Of course, this is only one side of the coin, and the second one shines nowhere near that bright. Inventing ideas of problems is sweet, but shaping them into usable state takes a lot of effort. The rumor is, a seasoned problemsetter can complete a Div2 round of five problems in a day, but I spend at least a week on the same task. Some types of problems I've forsworn to write — for example, labyrinth-based ones; don't remember the exact problem, but I spent several days on generating decent tests for it. I can write a Marathon in three evenings (and that's my personal best) or in two weeks, especially if it's a real-life one.

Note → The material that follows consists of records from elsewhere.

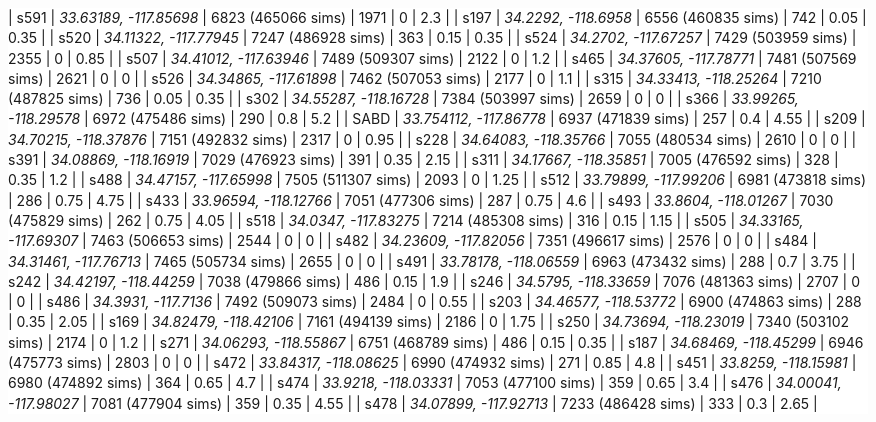 | s591 | *33.63189, -117.85698* | 6823 (465066 sims) | 1971 | 0 | 2.3 |
| s197 | *34.2292, -118.6958* | 6556 (460835 sims) | 742 | 0.05 | 0.35 |
| s520 | *34.11322, -117.77945* | 7247 (486928 sims) | 363 | 0.15 | 0.35 |
| s524 | *34.2702, -117.67257* | 7429 (503959 sims) | 2355 | 0 | 0.85 |
| s507 | *34.41012, -117.63946* | 7489 (509307 sims) | 2122 | 0 | 1.2 |
| s465 | *34.37605, -117.78771* | 7481 (507569 sims) | 2621 | 0 | 0 |
| s526 | *34.34865, -117.61898* | 7462 (507053 sims) | 2177 | 0 | 1.1 |
| s315 | *34.33413, -118.25264* | 7210 (487825 sims) | 736 | 0.05 | 0.35 |
| s302 | *34.55287, -118.16728* | 7384 (503997 sims) | 2659 | 0 | 0 |
| s366 | *33.99265, -118.29578* | 6972 (475486 sims) | 290 | 0.8 | 5.2 |
| SABD | *33.754112, -117.86778* | 6937 (471839 sims) | 257 | 0.4 | 4.55 |
| s209 | *34.70215, -118.37876* | 7151 (492832 sims) | 2317 | 0 | 0.95 |
| s228 | *34.64083, -118.35766* | 7055 (480534 sims) | 2610 | 0 | 0 |
| s391 | *34.08869, -118.16919* | 7029 (476923 sims) | 391 | 0.35 | 2.15 |
| s311 | *34.17667, -118.35851* | 7005 (476592 sims) | 328 | 0.35 | 1.2 |
| s488 | *34.47157, -117.65998* | 7505 (511307 sims) | 2093 | 0 | 1.25 |
| s512 | *33.79899, -117.99206* | 6981 (473818 sims) | 286 | 0.75 | 4.75 |
| s433 | *33.96594, -118.12766* | 7051 (477306 sims) | 287 | 0.75 | 4.6 |
| s493 | *33.8604, -118.01267* | 7030 (475829 sims) | 262 | 0.75 | 4.05 |
| s518 | *34.0347, -117.83275* | 7214 (485308 sims) | 316 | 0.15 | 1.15 |
| s505 | *34.33165, -117.69307* | 7463 (506653 sims) | 2544 | 0 | 0 |
| s482 | *34.23609, -117.82056* | 7351 (496617 sims) | 2576 | 0 | 0 |
| s484 | *34.31461, -117.76713* | 7465 (505734 sims) | 2655 | 0 | 0 |
| s491 | *33.78178, -118.06559* | 6963 (473432 sims) | 288 | 0.7 | 3.75 |
| s242 | *34.42197, -118.44259* | 7038 (479866 sims) | 486 | 0.15 | 1.9 |
| s246 | *34.5795, -118.33659* | 7076 (481363 sims) | 2707 | 0 | 0 |
| s486 | *34.3931, -117.7136* | 7492 (509073 sims) | 2484 | 0 | 0.55 |
| s203 | *34.46577, -118.53772* | 6900 (474863 sims) | 288 | 0.35 | 2.05 |
| s169 | *34.82479, -118.42106* | 7161 (494139 sims) | 2186 | 0 | 1.75 |
| s250 | *34.73694, -118.23019* | 7340 (503102 sims) | 2174 | 0 | 1.2 |
| s271 | *34.06293, -118.55867* | 6751 (468789 sims) | 486 | 0.15 | 0.35 |
| s187 | *34.68469, -118.45299* | 6946 (475773 sims) | 2803 | 0 | 0 |
| s472 | *33.84317, -118.08625* | 6990 (474932 sims) | 271 | 0.85 | 4.8 |
| s451 | *33.8259, -118.15981* | 6980 (474892 sims) | 364 | 0.65 | 4.7 |
| s474 | *33.9218, -118.03331* | 7053 (477100 sims) | 359 | 0.65 | 3.4 |
| s476 | *34.00041, -117.98027* | 7081 (477904 sims) | 359 | 0.35 | 4.55 |
| s478 | *34.07899, -117.92713* | 7233 (486428 sims) | 333 | 0.3 | 2.65 |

That was routine; the other inhabitants of the downside are situations I can't call anything better than a fuck-up — failed reference solutions, missing test cases and such. Luckily, technical problems with the contests don't count here (most people don't blame problem writer in these cases), but other than that, troubles are aplenty. My very first Marathon DeepMining had a bug — the area explored by the robot was generated differently depending on the robot's route — and we realized this only after the contest end. At that point I was using Java for around two months and didn't know that using setSeed on a random numbers generator doesn't define its state uniquely. In TrianglesBoard I forgot that Arena disallows entering strings longer than 50 characters (MPSQAS doesn't) and set constraints as "1 to 50 strings, the length of each string equals 2*its index"; this meant that one couldn't test their solution or challenge other people's ones on big cases. This is one of the reasons I strongly prefer Marathon matches — in a week or two one can fix any problem without it becoming ultimate. A lot of troubles which would have made an SRM unrated become fun stories in Marathons, like my favorite New Year story — you know, the one about me fixing a scoring function all through New Year's Eve.
Finally, the emotions are not always positive, as well as the feedback. You name a thing, and I've probably heard it in the years I spent setting problems. Two of my favorite cases are:
- SubwayTrip featured an escalator; a contestant from a certain country pointed out that escalators are uncommon in this country, so people from it couldn't get the problem right.
- the author of a certain problem doesn't know any math; otherwise she would use the exact formulas in the statement instead of unclear words! By the way, the author doesn't know any Russian, from pretty much the same reasons.
This all sums up to more proc than cons, so I keep setting problems on and on. See you at the future contests ;-)
Inspiring. I would add one more reason from a participant's perspective: problem writers win respect from the community.
I suggest you post this article on TopCoder forum too.
I like problems you have made because they are appropriately difficult for me. Thanks a lot and please keep challenging to create as many interesting problems as you can.
From a fan.
One of the best blog post on codeforces. Thanks for the inspiration and insight.